Figure 1. Spindle Assembly Following Nocodazole Washout

(A–C) Selected images from time-lapse sequences of cells treated with and released from nocodazole under the three centrosomal configurations. A, B and C correspond to Movies S2, S3 and S4, respectively. In each case, a bipolar spindle assembles following nocodazole washout. In the first image of each sequence, centrosomes appear as white dots. Arrows subsequently mark the position of in focus centrosomes when three or more foci are present. The last image of each sequence is a maximum intensity projection. All times are relative to the final nocodazole washout (0:00) and are displayed as min: sec. (D) Percentage of fixed LLC-Pk1α cells at the indicated mitotic stages, present 60min post-4x washout. Bar = 10μm.

Figure 2. Spindle Bistability in the Absence of Eg5 Activity

(A–C) Selected images from time-lapse sequences of cells treated with nocodazole and monastrol, then released into monastrol-containing medium. A and B correspond to Movies S5 and S6, respectively. Nocodazole washout leads to bipolar spindle formation, except when proximal centrosomes are close to one another. Set up is as defined in Figure 1. Additionally, asterisks mark the position of out of focus centrosomes. In C, two mitotic cells have fused together; the top spindle is acentrosomal. Bar = 10μm.

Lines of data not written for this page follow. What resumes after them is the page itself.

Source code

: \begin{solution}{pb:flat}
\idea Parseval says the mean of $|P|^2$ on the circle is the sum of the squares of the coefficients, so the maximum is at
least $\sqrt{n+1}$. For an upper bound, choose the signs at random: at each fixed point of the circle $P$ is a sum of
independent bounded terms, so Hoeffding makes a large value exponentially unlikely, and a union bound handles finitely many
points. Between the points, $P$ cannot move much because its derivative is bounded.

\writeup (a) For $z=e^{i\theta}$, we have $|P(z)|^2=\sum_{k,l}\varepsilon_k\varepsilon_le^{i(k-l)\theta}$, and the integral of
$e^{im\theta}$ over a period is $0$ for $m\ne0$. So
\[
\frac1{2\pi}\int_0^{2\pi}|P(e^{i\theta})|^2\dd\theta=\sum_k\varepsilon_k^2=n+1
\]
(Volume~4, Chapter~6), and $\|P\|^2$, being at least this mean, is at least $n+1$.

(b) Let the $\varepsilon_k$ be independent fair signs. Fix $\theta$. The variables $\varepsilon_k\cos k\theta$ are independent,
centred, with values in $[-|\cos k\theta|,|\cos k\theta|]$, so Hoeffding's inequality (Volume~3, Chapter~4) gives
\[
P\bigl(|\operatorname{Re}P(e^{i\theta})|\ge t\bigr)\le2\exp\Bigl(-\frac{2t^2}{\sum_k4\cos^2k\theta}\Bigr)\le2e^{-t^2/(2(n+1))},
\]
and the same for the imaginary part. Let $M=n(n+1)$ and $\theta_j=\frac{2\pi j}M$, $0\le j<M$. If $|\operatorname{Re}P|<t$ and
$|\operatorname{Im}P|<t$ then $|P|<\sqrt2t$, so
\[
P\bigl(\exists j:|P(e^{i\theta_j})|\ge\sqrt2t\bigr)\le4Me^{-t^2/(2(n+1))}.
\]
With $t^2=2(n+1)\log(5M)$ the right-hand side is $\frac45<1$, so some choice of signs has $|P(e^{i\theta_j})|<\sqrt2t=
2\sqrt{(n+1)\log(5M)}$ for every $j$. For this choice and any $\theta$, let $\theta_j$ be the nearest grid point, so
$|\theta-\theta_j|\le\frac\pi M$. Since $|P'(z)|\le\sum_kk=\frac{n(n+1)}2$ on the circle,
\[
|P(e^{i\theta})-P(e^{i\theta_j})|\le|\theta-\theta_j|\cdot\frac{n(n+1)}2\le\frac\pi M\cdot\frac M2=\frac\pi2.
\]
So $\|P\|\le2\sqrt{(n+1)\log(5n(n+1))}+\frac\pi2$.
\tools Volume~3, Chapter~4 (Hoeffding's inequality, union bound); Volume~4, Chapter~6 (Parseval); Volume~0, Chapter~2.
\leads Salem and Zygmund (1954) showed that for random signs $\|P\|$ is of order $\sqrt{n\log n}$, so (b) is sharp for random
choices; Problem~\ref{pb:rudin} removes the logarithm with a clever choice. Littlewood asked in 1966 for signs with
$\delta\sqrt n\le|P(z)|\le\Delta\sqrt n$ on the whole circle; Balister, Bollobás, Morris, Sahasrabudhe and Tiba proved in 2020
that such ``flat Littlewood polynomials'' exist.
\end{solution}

Figure 3. Dynein is Required for Monopolar Spindle Formation

(A–C) Selected images from time-lapse sequences of cells treated with nocodazole and monastrol, injected with p150-CC1, then released into monastrol-containing medium. A corresponds to Movie S7. In each case, a bipolar spindle assembles after nocodazole washout. Set up is as defined in Figure 2. Bar = 10μm.

Figure 4. Mathematical Modeling

(A) Schematic of the mathematical model. The total force, F, acting on centrosomes is a function of Forces A, B and C (see text for descriptions). (B) Force versus intercentrosomal distance given by the model with a realistic chromosomal distribution at the spindle midplane (see Figure S6B) for L = 2; A = 1; C = 0.03 for uninhibited, co-inhibited (Eq. 4 in Supplemental Text, solid curve, B = 0) and Eg5-inhibited (Eq. 5 in Supplemental Text, dashed curve, B = 2) cells.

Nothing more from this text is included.